» **Activity**
Would you please copy every line below that includes the string "multiplataforma"?

» **Data for processing**

= = = = = = =

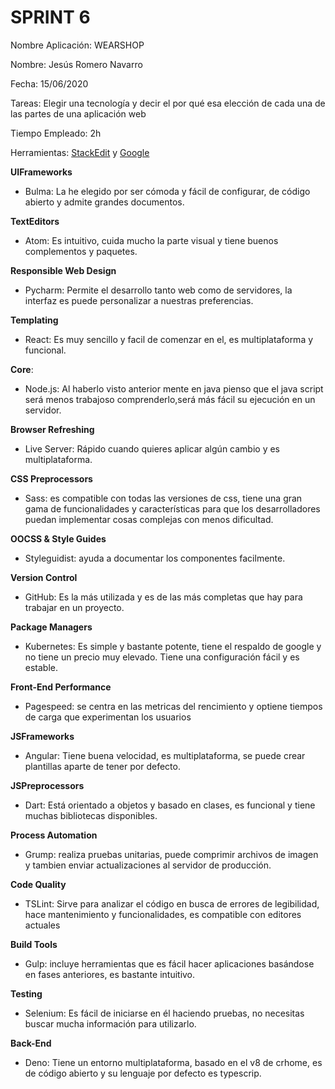 ﻿

# SPRINT 6

Nombre Aplicación: WEARSHOP

Nombre: Jesús Romero Navarro

Fecha: 15/06/2020

Tareas: Elegir una tecnología y decir el por qué esa elección de cada una de las partes de una aplicación web

Tiempo Empleado: 2h

Herramientas: [StackEdit](https://stackedit.io/) y [Google](https://google.com/)

**UIFrameworks**


- Bulma: La he elegido por ser cómoda y fácil de configurar, de código abierto y admite grandes documentos.

**TextEditors**

- Atom: Es intuitivo, cuida mucho la parte visual  y tiene buenos complementos y paquetes.


**Responsible Web Design**

- Pycharm: Permite el desarrollo tanto web como de servidores, la interfaz es puede personalizar a nuestras preferencias.

**Templating**

- React: Es muy sencillo y facil de comenzar en el, es multiplataforma y funcional.

**Core**:

-   Node.js: Al haberlo visto  anterior mente en java pienso que el java script será menos trabajoso comprenderlo,será más fácil su ejecución en un servidor.

**Browser Refreshing**

-   Live Server: Rápido cuando quieres aplicar algún cambio y es multiplataforma.

**CSS Preprocessors**

- Sass: es compatible con todas las versiones de css,  tiene una gran gama de funcionalidades y características para que los desarrolladores puedan implementar cosas complejas con menos dificultad.

**OOCSS & Style Guides**

- Styleguidist: ayuda a documentar los componentes facilmente.

**Version Control**

-   GitHub: Es la más utilizada y es de las más completas que hay para trabajar en un proyecto.

**Package Managers**

- Kubernetes: Es simple y bastante potente, tiene el respaldo de google y no tiene un precio muy elevado. Tiene una configuración fácil y es estable.

**Front-End Performance**

- Pagespeed: se centra en las metricas del rencimiento y optiene tiempos de carga que experimentan los usuarios

**JSFrameworks**

-   Angular: Tiene buena velocidad,  es multiplataforma, se puede crear plantillas aparte de tener por defecto.

**JSPreprocessors**

-   Dart: Está orientado a objetos y basado en clases, es funcional y tiene muchas bibliotecas disponibles.

**Process Automation**

-   Grump: realiza pruebas unitarias, puede comprimir archivos de imagen y tambien enviar actualizaciones al servidor de producción.

**Code Quality**

-   TSLint: Sirve para analizar el código en busca de errores de legibilidad, hace mantenimiento y funcionalidades, es compatible con editores actuales

**Build Tools**

-   Gulp: incluye herramientas que es fácil hacer aplicaciones basándose en fases anteriores, es bastante intuitivo.

**Testing**

-   Selenium: Es fácil de iniciarse en él haciendo pruebas, no necesitas buscar mucha información para utilizarlo.

**Back-End**

-   Deno: Tiene un entorno multiplataforma, basado en el v8 de crhome, es de código abierto y su lenguaje por defecto es typescrip.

= = = = = = =

» **Exercise response**
- React: Es muy sencillo y facil de comenzar en el, es multiplataforma y funcional.
-   Live Server: Rápido cuando quieres aplicar algún cambio y es multiplataforma.
-   Angular: Tiene buena velocidad,  es multiplataforma, se puede crear plantillas aparte de tener por defecto.
-   Deno: Tiene un entorno multiplataforma, basado en el v8 de crhome, es de código abierto y su lenguaje por defecto es typescrip.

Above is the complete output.